Part of a Series on the Philosophy of History
Today is the 119th anniversary of the birth of Sidney Hook (20 December 1902–12 July 1989), who was born on this date in 1902.
It is interesting to note that the Wikipedia entry for Sidney Hook explicitly identifies him as a philosopher of history, while other philosophers who had more to say about history are not so identified, but that is neither here nor there. Like many intellectuals of his generation, Hook went through a Marxist period, and while he eventually became critical of Marxism, the influence of Marx remained in his thought. Also typical of many intellectuals in his generation, he was politically involved and engaged, entering into contemporary controversies through articles in newspapers and magazines.
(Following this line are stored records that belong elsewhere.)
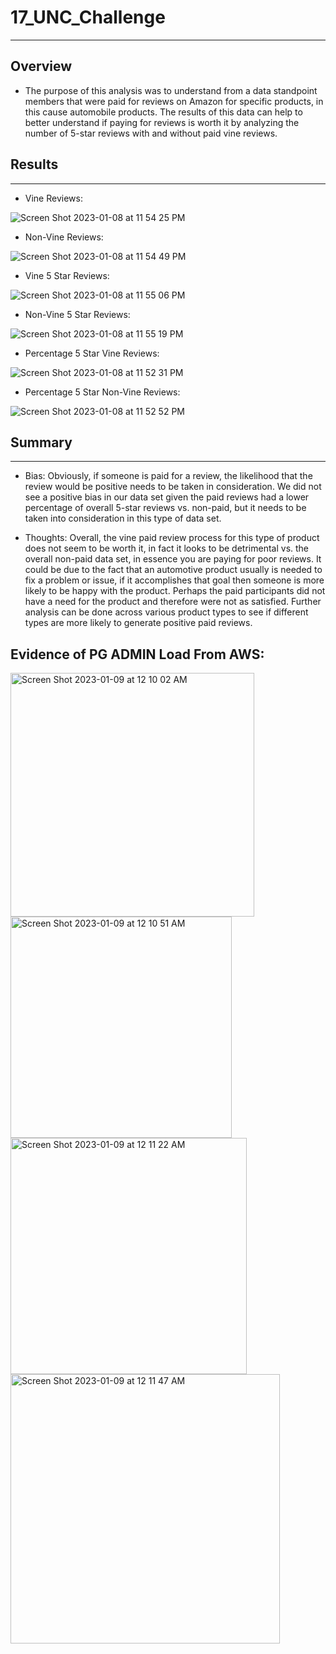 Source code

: # 17_UNC_Challenge
***
## Overview

- The purpose of this analysis was to understand from a data standpoint members that were paid for reviews on Amazon for specific products, in this cause automobile products. The results of this data can help to better understand if paying for reviews is worth it by analyzing the number of 5-star reviews with and without paid vine reviews. 

## Results
***

- Vine Reviews: 


![Screen Shot 2023-01-08 at 11 54 25 PM](https://user-images.githubusercontent.com/111612130/211243184-c33b8e81-d5f0-4142-8a09-ee42eb068f3f.png)


- Non-Vine Reviews: 


![Screen Shot 2023-01-08 at 11 54 49 PM](https://user-images.githubusercontent.com/111612130/211243212-e6cf6c18-b90b-4897-a673-9ebbf7b8e7cb.png)

- Vine 5 Star Reviews: 


![Screen Shot 2023-01-08 at 11 55 06 PM](https://user-images.githubusercontent.com/111612130/211243246-7863dcac-a41e-41b8-9f15-1b612c60202d.png)

- Non-Vine 5 Star Reviews:


![Screen Shot 2023-01-08 at 11 55 19 PM](https://user-images.githubusercontent.com/111612130/211243251-31fab673-c224-4146-b669-c2701ba52ab8.png)

- Percentage 5 Star Vine Reviews: 


![Screen Shot 2023-01-08 at 11 52 31 PM](https://user-images.githubusercontent.com/111612130/211243035-034ba4c6-2af0-4197-855f-659057f09d0a.png)

- Percentage 5 Star Non-Vine Reviews: 


![Screen Shot 2023-01-08 at 11 52 52 PM](https://user-images.githubusercontent.com/111612130/211243062-4eeefd8c-451a-4933-a895-b46a46e94f82.png)

## Summary
***

- Bias: Obviously, if someone is paid for a review, the likelihood that the review would be positive needs to be taken in consideration. We did not see a positive bias in our data set given the paid reviews had a lower percentage of overall 5-star reviews vs. non-paid, but it needs to be taken into consideration in this type of data set. 

- Thoughts: Overall, the vine paid review process for this type of product does not seem to be worth it, in fact it looks to be detrimental vs. the overall non-paid data set, in essence you are paying for poor reviews. It could be due to the fact that an automotive product usually is needed to fix a problem or issue, if it accomplishes that goal then someone is more likely to be happy with the product. Perhaps the paid participants did not have a need for the product and therefore were not as satisfied. Further analysis can be done across various product types to see if different types are more likely to generate positive paid reviews. 

## Evidence of PG ADMIN Load From AWS:
<img width="390" alt="Screen Shot 2023-01-09 at 12 10 02 AM" src="https://user-images.githubusercontent.com/111612130/211244488-5a34cb08-d3ab-4a10-b414-73449fa7357a.png">

<img width="354" alt="Screen Shot 2023-01-09 at 12 10 51 AM" src="https://user-images.githubusercontent.com/111612130/211244518-4fa12b28-6ff4-4b54-877a-db8a661214f0.png">

<img width="378" alt="Screen Shot 2023-01-09 at 12 11 22 AM" src="https://user-images.githubusercontent.com/111612130/211244524-8ac55d67-ac05-4e2a-9508-533d123f50a1.png">


<img width="431" alt="Screen Shot 2023-01-09 at 12 11 47 AM" src="https://user-images.githubusercontent.com/111612130/211244530-292a900f-1453-41ed-b2ef-c303609d9399.png">

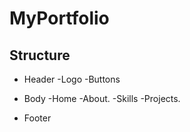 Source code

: # MyPortfolio
## Structure
  * Header
    -Logo
    -Buttons
  * Body
    -Home
    -About.
    -Skills
    -Projects.
    
  * Footer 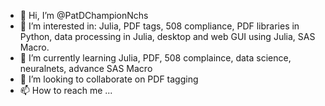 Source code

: - 👋 Hi, I’m @PatDChampionNchs
- 👀 I’m interested in: Julia, PDF tags, 508 compliance, PDF libraries in Python, data processing in Julia, desktop and web GUI using Julia, SAS Macro.
- 🌱 I’m currently learning Julia, PDF, 508 complaince, data science, neuralnets, advance SAS Macro
- 💞️ I’m looking to collaborate on PDF tagging
- 📫 How to reach me ...

<!---
PatDChampionNchs/PatDChampionNchs is a ✨ special ✨ repository because its `README.md` (this file) appears on your GitHub profile.
You can click the Preview link to take a look at your changes.
--->
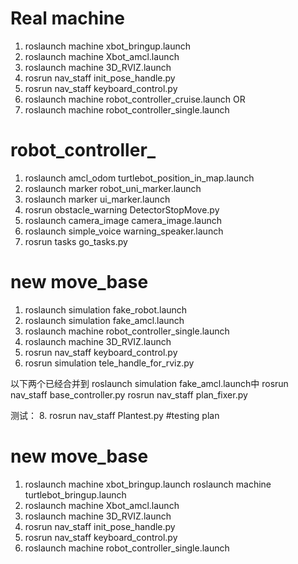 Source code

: # Real machine 
1. roslaunch machine xbot_bringup.launch
2. roslaunch machine Xbot_amcl.launch
3. roslaunch machine 3D_RVIZ.launch
4. rosrun nav_staff init_pose_handle.py
5. rosrun nav_staff keyboard_control.py
6. roslaunch machine robot_controller_cruise.launch
OR
6. roslaunch machine robot_controller_single.launch


# robot_controller_
1. roslaunch amcl_odom turtlebot_position_in_map.launch
2. roslaunch marker robot_uni_marker.launch
3. roslaunch marker ui_marker.launch
4. rosrun obstacle_warning DetectorStopMove.py 
5. roslaunch camera_image camera_image.launch 
6. roslaunch simple_voice warning_speaker.launch
7. rosrun tasks go_tasks.py


# new move_base
1. roslaunch simulation fake_robot.launch
2. roslaunch simulation fake_amcl.launch
3. roslaunch machine robot_controller_single.launch
4. roslaunch machine 3D_RVIZ.launch
5. rosrun nav_staff keyboard_control.py
6. rosrun simulation tele_handle_for_rviz.py

以下两个已经合并到 roslaunch simulation fake_amcl.launch中
  rosrun nav_staff base_controller.py
  rosrun nav_staff plan_fixer.py

测试：
8. rosrun nav_staff Plantest.py #testing plan

# new move_base
1. roslaunch machine xbot_bringup.launch
   roslaunch machine turtlebot_bringup.launch
2. roslaunch machine Xbot_amcl.launch
3. roslaunch machine 3D_RVIZ.launch
4. rosrun nav_staff init_pose_handle.py
5. rosrun nav_staff keyboard_control.py
6. roslaunch machine robot_controller_single.launch

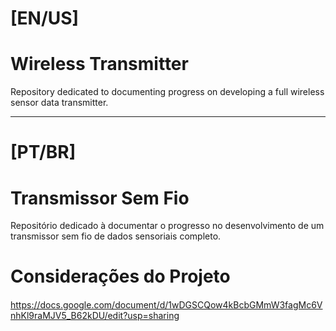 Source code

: # [EN/US] <h2>

# Wireless Transmitter
Repository dedicated to documenting progress on developing a full wireless sensor data transmitter.

---
  
# [PT/BR] <h2>
# Transmissor Sem Fio
Repositório dedicado à documentar o progresso no desenvolvimento de um transmissor sem fio de dados sensoriais completo.
  
# Considerações do Projeto <h4>
https://docs.google.com/document/d/1wDGSCQow4kBcbGMmW3fagMc6VnhKl9raMJV5_B62kDU/edit?usp=sharing
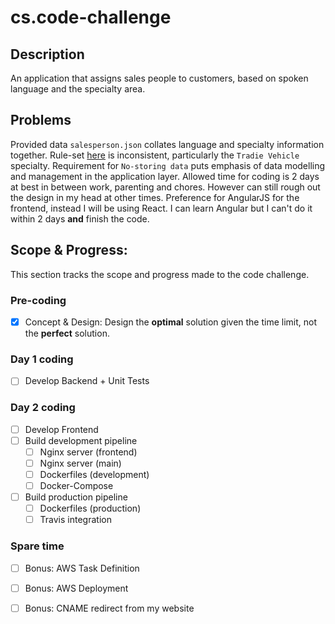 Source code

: # cs.code-challenge

## Description
An application that assigns sales people to customers, based on spoken language and the specialty area.

## Problems
Provided data `salesperson.json` collates language and specialty information together.
Rule-set [here](https://github.com/farajfarook/code-challenge) is inconsistent, particularly the `Tradie Vehicle` specialty.
Requirement for `No-storing data` puts emphasis of data modelling and management in the application layer.
Allowed time for coding is 2 days at best in between work, parenting and chores. However can still rough out the design in my head at other times.
Preference for AngularJS for the frontend, instead I will be using React. I can learn Angular but I can't do it within 2 days **and** finish the code.

## Scope & Progress:
This section tracks the scope and progress made to the code challenge.

### Pre-coding
- [x] Concept & Design: Design the **optimal** solution given the time limit, not the **perfect** solution.

### Day 1 coding
- [ ] Develop Backend + Unit Tests

### Day 2 coding
- [ ] Develop Frontend
- [ ] Build development pipeline
  - [ ] Nginx server (frontend)
  - [ ] Nginx server (main)
  - [ ] Dockerfiles (development)
  - [ ] Docker-Compose
- [ ] Build production pipeline
  - [ ] Dockerfiles (production)
  - [ ] Travis integration
  
### Spare time
  - [ ] Bonus: AWS Task Definition
  - [ ] Bonus: AWS Deployment
  - [ ] Bonus: CNAME redirect from my website

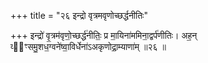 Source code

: +++
title = "२६ इन्द्रो वृत्रमवृणोच्छर्द्धनीतिः"

+++
इन्द्रो॑ वृ॒त्रम॑वृणो॒च्छर्द्ध॑नीतिः॒ प्र मा॒यिना॑ममिना॒द्वर्प॑णीतिः। अह॒न् व्य᳖ꣳसमु॒शध॒ग्वने॑ष्वा॒विर्धेना॑ऽअकृणोद्रा॒म्याणा॑म् ॥२६ ॥
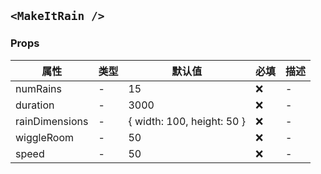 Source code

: ## `<MakeItRain />`

### Props

| 属性           | 类型 | 默认值                     | 必填 | 描述 |
| -------------- | ---- | -------------------------- | ---- | ---- |
| numRains       | -    | 15                         | ❌   | -    |
| duration       | -    | 3000                       | ❌   | -    |
| rainDimensions | -    | { width: 100, height: 50 } | ❌   | -    |
| wiggleRoom     | -    | 50                         | ❌   | -    |
| speed          | -    | 50                         | ❌   | -    |
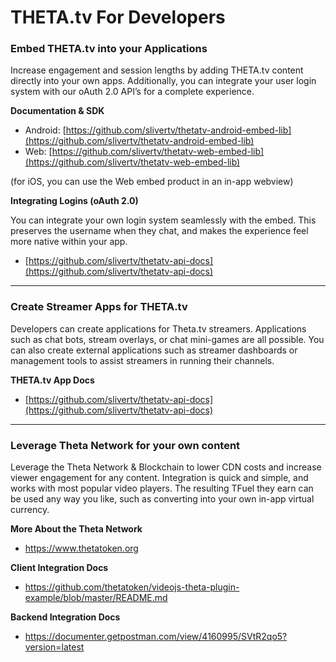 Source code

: # THETA.tv For Developers

  
  

### Embed THETA.tv into your Applications

Increase engagement and session lengths by adding THETA.tv content directly into your own apps. Additionally, you can integrate your user login system with our oAuth 2.0 API’s for a complete experience.
  
**Documentation & SDK**
* Android: [https://github.com/slivertv/thetatv-android-embed-lib](https://github.com/slivertv/thetatv-android-embed-lib)
* Web: [https://github.com/slivertv/thetatv-web-embed-lib](https://github.com/slivertv/thetatv-web-embed-lib)

(for iOS, you can use the Web embed product in an in-app webview)

**Integrating Logins (oAuth 2.0)**

You can integrate your own login system seamlessly with the embed. This preserves the username when they chat, and makes the experience feel more native within your app. 
* [https://github.com/slivertv/thetatv-api-docs](https://github.com/slivertv/thetatv-api-docs)


-----


### Create Streamer Apps for THETA.tv
Developers can create applications for Theta.tv streamers. Applications such as chat bots, stream overlays, or chat mini-games are all possible. You can also create external applications such as streamer dashboards or management tools to assist streamers in running their channels.

**THETA.tv App Docs**
* [https://github.com/slivertv/thetatv-api-docs](https://github.com/slivertv/thetatv-api-docs)


-----


### Leverage Theta Network for your own content
Leverage the Theta Network & Blockchain to lower CDN costs and increase viewer engagement for any content. Integration is quick and simple, and works with most popular video players. The resulting TFuel they earn can be used any way you like, such as converting into your own in-app virtual currency. 

**More About the Theta Network**
* https://www.thetatoken.org

**Client Integration Docs**
* https://github.com/thetatoken/videojs-theta-plugin-example/blob/master/README.md

**Backend Integration Docs**
* https://documenter.getpostman.com/view/4160995/SVtR2qo5?version=latest
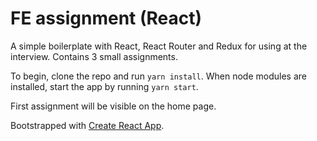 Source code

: # FE assignment (React)

A simple boilerplate with React, React Router and Redux for using at the interview.
Contains 3 small assignments.

To begin, clone the repo and run `yarn install`.
When node modules are installed, start the app by running `yarn start`.

First assignment will be visible on the home page.

Bootstrapped with [Create React App](https://github.com/facebookincubator/create-react-app).
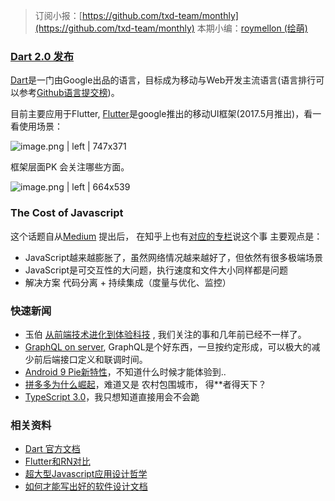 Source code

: 
> 订阅小报：[https://github.com/txd-team/monthly](https://github.com/txd-team/monthly)
> 本期小编：[roymellon (绘萌)](https://github.com/roymellon)

### [Dart 2.0 发布](http://www.infoq.com/cn/news/2018/08/dart2-publish-google) 
[Dart](https://www.dartlang.org/guides/language)是一门由Google出品的语言，目标成为移动与Web开发主流语言(语言排行可以参考[Github语言提交榜](https://madnight.github.io/githut/#/pushes/2018/2))。

目前主要应用于Flutter, [Flutter](https://flutterchina.club/)是google推出的移动UI框架(2017.5月推出)，看一看使用场景：

![image.png | left | 747x371](https://cdn.nlark.com/lark/0/2018/png/2820/1534126451055-91a8d72c-690e-4124-8ede-62aaa2f926b5.png "")

框架层面PK 会关注哪些方面。

![image.png | left | 664x539](https://cdn.nlark.com/lark/0/2018/png/2820/1534126091433-2f3c125c-1502-4ce4-8411-ae45883a9573.png "")

### The Cost of Javascript
这个话题自从[Medium](https://medium.com/@addyosmani/the-cost-of-javascript-in-2018-7d8950fbb5d4) 提出后， 在知乎上也有[对应的专栏](https://zhuanlan.zhihu.com/p/41292532)说这个事
主要观点是：
* JavaScript越来越膨胀了，虽然网络情况越来越好了，但依然有很多极端场景
* JavaScript是可交互性的大问题，执行速度和文件大小同样都是问题
* 解决方案 代码分离 + 持续集成（度量与优化、监控）

### 快速新闻
* 玉伯 [从前端技术进化到体验科技](https://mp.weixin.qq.com/s/IYddaaw2ps1wR2VT1dZWPg) ,  我们关注的事和几年前已经不一样了。
* [GraphQL on server](https://www.joyent.com/blog/graphql-on-the-server), GraphQL是个好东西，一旦按约定形成，可以极大的减少前后端接口定义和联调时间。
* [Android 9 Pie新特性](https://android-developers.googleblog.com/2018/08/introducing-android-9-pie.html)，不知道什么时候才能体验到..
* [拼多多为什么崛起](https://mp.weixin.qq.com/s/8C4aCqFhXjw9yMjUlWGKzQ)，难道又是 农村包围城市， 得\*\*者得天下？
* [TypeScript 3.0](https://blogs.msdn.microsoft.com/typescript/2018/07/30/announcing-typescript-3-0/)，我只想知道直接用会不会跪

### 相关资料
* [Dart 官方文档](https://www.dartlang.org/guides/language)
* [Flutter和RN对比](https://juejin.im/post/5b0607c76fb9a07a9b365556)
* [超大型Javascript应用设计哲学](https://hijiangtao.github.io/2018/04/20/Designing-Very-Large-JavaScript-Applications/)
* [如何才能写出好的软件设计文档](https://mp.weixin.qq.com/s?__biz=MzIwMzg1ODcwMw==&mid=2247488261&idx=1&sn=c3adf142043b16599ed5e6e85eb87689)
Sidney Hook edited a volume of conference proceedings for a philosophy of history gathering, Philosophy and History: A Symposium, published in 1963. His contribution to the symposium was “Objectivity and Reconstruction in History,” which opens with this paragraph:
“No matter what the upshot of our theoretical analysis of history turns out to be, historical judgment will continue to serve as a mainstay of our daily life. For our experience would be an incoherent extravaganza, without confidence in our memory; and memory is a primal form of historical judgment. Even when our memory turns out to be false, what we imagine the past to have been is a ground of belief as well as a cause of expectation. In this sense our very reliance upon natural events and regularities depends upon some historical memory. Nor can we plan for the future intelligently without assuming that we are in possession of some knowledge about the past.”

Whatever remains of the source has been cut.